Greek grinders EDxKEMPER are absolutely devastating on their 2016 release ‘Cut Her Head and Love Her’, as they mix the brief bursts of noise from those genre pioneers with more of a crust punk aspect and some extreme metal heaviness for good measure. What’s perhaps most impressive here – without anything resembling actual songs – are the production values. Whereas you might expect something of this nature to hang on to some fairly primitive origins – much in the way an early Crass record could be seen as a snapshot of an afternoon – the production/mix on this disc is stunning.

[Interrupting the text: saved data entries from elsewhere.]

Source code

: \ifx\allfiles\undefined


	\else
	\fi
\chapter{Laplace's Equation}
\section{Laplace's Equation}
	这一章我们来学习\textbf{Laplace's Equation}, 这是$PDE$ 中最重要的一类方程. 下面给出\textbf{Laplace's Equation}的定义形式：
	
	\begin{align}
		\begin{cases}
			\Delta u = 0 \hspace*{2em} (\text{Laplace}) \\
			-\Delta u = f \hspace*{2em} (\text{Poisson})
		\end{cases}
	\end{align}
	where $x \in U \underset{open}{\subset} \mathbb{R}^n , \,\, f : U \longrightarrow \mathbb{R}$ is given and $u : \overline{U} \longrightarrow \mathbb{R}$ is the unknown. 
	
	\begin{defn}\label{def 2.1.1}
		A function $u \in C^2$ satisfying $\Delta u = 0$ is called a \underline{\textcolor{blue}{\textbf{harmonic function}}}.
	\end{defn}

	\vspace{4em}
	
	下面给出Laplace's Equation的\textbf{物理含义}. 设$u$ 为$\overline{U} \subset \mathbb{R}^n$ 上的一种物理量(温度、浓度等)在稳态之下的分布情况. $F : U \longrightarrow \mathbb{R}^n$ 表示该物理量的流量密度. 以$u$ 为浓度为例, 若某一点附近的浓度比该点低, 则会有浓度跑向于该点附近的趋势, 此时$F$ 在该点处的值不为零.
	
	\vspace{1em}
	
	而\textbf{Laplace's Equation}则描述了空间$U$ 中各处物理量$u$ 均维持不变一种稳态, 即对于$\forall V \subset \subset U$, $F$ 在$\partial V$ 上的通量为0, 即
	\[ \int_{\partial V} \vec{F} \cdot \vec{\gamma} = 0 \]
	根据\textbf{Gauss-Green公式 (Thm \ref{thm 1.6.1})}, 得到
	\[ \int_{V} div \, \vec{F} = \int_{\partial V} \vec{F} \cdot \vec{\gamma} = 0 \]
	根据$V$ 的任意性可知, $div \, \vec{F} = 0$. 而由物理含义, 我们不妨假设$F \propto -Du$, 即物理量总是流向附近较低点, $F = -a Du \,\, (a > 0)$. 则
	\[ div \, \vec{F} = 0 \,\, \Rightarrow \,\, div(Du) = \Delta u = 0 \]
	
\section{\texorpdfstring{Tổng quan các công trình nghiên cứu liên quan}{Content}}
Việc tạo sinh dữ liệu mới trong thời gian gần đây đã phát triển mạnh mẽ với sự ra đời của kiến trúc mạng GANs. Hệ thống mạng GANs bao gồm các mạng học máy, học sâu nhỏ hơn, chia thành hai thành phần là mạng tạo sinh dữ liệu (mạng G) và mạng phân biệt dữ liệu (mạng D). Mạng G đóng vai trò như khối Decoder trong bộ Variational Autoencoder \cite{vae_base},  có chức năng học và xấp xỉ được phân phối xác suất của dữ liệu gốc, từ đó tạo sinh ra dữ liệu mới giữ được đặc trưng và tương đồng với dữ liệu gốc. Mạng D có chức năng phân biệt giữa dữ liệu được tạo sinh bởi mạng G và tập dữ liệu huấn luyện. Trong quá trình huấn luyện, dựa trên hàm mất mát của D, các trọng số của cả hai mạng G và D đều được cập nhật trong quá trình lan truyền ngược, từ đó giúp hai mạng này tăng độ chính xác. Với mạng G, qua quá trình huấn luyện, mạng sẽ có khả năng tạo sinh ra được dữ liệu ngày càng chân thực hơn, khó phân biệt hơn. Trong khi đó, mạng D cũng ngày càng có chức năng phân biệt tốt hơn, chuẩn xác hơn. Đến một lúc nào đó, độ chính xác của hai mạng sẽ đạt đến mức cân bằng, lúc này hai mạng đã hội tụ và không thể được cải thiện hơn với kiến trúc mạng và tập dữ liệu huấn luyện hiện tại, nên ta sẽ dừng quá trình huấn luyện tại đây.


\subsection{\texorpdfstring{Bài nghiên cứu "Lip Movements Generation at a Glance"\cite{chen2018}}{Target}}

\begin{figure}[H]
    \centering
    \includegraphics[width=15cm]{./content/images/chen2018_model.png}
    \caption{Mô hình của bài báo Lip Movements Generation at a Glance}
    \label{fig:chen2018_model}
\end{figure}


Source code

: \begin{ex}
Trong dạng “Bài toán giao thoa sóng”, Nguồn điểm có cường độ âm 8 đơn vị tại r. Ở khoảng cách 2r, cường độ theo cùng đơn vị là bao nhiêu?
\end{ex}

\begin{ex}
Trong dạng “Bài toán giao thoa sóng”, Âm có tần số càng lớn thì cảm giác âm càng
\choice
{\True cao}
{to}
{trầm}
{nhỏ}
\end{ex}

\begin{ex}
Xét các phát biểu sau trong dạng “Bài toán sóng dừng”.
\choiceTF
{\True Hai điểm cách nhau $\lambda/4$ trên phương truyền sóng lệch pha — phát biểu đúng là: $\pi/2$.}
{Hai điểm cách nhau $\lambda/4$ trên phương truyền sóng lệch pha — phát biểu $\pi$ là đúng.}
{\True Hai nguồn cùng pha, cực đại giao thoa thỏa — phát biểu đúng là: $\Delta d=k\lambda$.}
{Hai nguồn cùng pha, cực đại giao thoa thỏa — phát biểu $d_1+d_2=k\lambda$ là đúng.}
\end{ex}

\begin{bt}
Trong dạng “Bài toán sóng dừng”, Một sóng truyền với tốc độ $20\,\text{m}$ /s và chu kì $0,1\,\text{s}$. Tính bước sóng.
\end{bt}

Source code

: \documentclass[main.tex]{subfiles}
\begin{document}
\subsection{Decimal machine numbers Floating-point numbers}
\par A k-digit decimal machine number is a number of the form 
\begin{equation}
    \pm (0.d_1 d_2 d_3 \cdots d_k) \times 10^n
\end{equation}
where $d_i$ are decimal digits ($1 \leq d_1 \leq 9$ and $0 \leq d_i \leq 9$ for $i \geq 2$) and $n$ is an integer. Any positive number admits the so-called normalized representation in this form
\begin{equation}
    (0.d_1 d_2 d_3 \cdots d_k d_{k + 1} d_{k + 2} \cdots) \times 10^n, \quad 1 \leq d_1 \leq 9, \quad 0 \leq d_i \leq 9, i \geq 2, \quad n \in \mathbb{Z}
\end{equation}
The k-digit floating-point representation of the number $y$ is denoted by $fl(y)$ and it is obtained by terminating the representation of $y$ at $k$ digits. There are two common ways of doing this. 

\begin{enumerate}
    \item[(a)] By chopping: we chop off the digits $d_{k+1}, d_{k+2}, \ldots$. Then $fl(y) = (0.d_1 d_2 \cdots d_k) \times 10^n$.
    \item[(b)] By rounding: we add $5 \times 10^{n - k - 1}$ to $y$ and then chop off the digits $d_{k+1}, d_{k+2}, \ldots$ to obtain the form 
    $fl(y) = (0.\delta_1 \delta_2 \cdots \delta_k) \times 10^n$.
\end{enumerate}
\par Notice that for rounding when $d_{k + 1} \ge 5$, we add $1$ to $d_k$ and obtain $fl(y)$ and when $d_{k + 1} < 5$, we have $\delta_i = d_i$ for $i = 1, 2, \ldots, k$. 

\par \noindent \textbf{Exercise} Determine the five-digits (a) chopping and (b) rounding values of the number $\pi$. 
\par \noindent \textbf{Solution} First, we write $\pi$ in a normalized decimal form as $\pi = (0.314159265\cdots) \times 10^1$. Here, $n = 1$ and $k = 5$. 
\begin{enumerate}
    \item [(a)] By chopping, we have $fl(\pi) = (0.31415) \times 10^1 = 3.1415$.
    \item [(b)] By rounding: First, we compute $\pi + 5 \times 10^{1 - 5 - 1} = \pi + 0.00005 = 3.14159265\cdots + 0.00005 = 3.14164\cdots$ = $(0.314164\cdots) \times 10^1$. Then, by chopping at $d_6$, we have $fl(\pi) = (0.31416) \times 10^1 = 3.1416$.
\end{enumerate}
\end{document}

This is clear straight away…and with the repeated and staccato shouts of ‘Dead and Gone’ backed by a fearsome rumbling, the band make their entrance with a breakneck intensity. The drumming – as expected – is intense and unforgiving, but with a couple of slightly slower riffs breaking through, it shows a strong variation for the style. For the briefest of moments, there’s a feeling the band might launch into something a touch more thrash based…and then the number stops. In and out in under a minute, their work is done – and it’s still one of the longer pieces on this release! With approximately a second to catch breath, it’s into ‘5 Years In Hell’, a track that opens with a thrashy riff similar to the close of the previous track. Again, with about a minute to play with, their crusty sound never really stretches beyond the basics, but there’s long enough to get your ears around more faultless extreme drumming and a vocal performance that’s split between two different styles – one deep and almost death metally, the other a throaty rasp. Neither contains anything that’s distinguishable as words…but, man, these guys are angry. ‘Desperate Cries’, meanwhile, comes across as the ultimate in EDxKEMPER’s arsenal of noise: a hybrid of death metal and grindcore that allows distorted slower riffs to occasionally break up the pneumatics and for the bass to drive more of an unrelenting death rattle to anchor everything. If you love extreme music, you’ll knock yourselves out with this and also the title track – which, rather unsurprisingly, follows in a very similar vein.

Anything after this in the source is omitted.